Task to carry out: Every line from the one containing "### Installation" through the end of the data is to be copied exactly, and nothing outside that range.

>>>>>

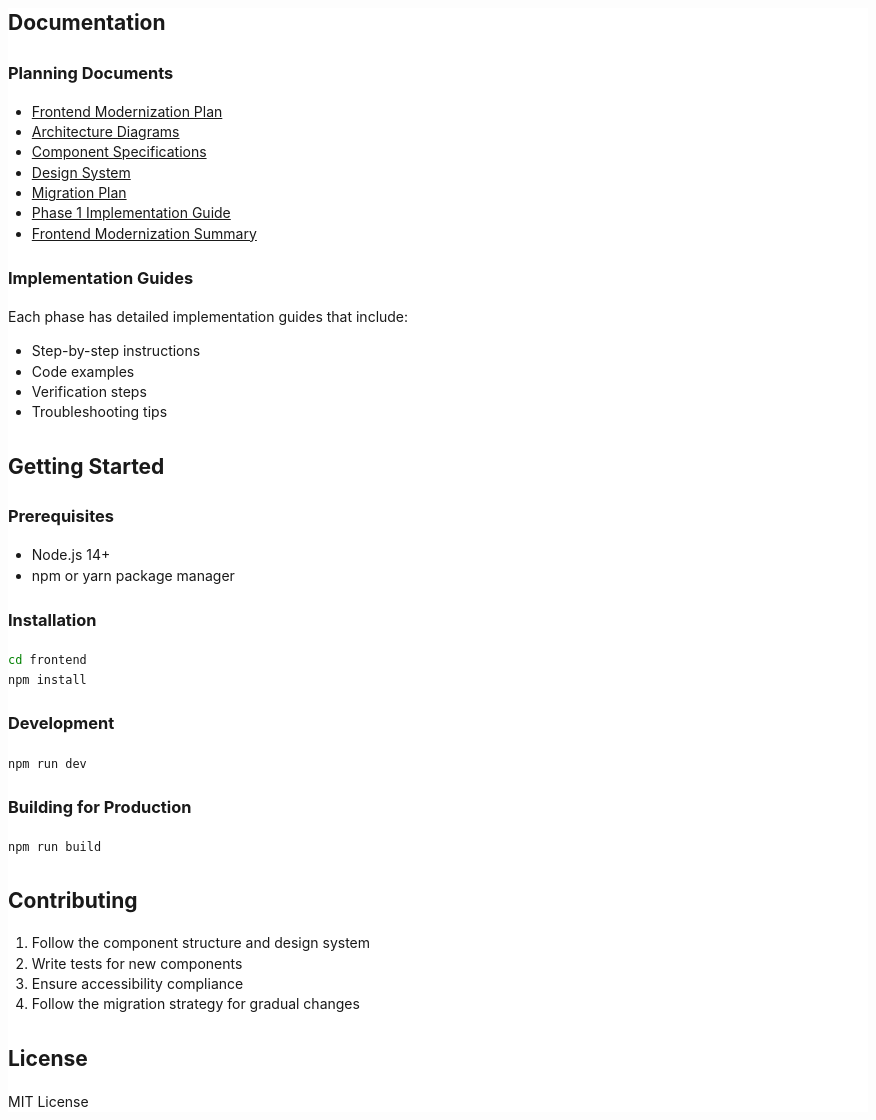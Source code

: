 ## Documentation

### Planning Documents
- [Frontend Modernization Plan](frontend_modernization_plan.md)
- [Architecture Diagrams](frontend_architecture_diagram.md)
- [Component Specifications](component_specifications.md)
- [Design System](design_system.md)
- [Migration Plan](migration_plan.md)
- [Phase 1 Implementation Guide](phase_1_implementation.md)
- [Frontend Modernization Summary](frontend_modernization_summary.md)

### Implementation Guides
Each phase has detailed implementation guides that include:
- Step-by-step instructions
- Code examples
- Verification steps
- Troubleshooting tips

## Getting Started

### Prerequisites
- Node.js 14+
- npm or yarn package manager

### Installation
```bash
cd frontend
npm install
```

### Development
```bash
npm run dev
```

### Building for Production
```bash
npm run build
```

## Contributing
1. Follow the component structure and design system
2. Write tests for new components
3. Ensure accessibility compliance
4. Follow the migration strategy for gradual changes

## License
MIT License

<<<<<

Exercise solution:
### Installation
```bash
cd frontend
npm install
```

### Development
```bash
npm run dev
```

### Building for Production
```bash
npm run build
```

## Contributing
1. Follow the component structure and design system
2. Write tests for new components
3. Ensure accessibility compliance
4. Follow the migration strategy for gradual changes

## License
MIT License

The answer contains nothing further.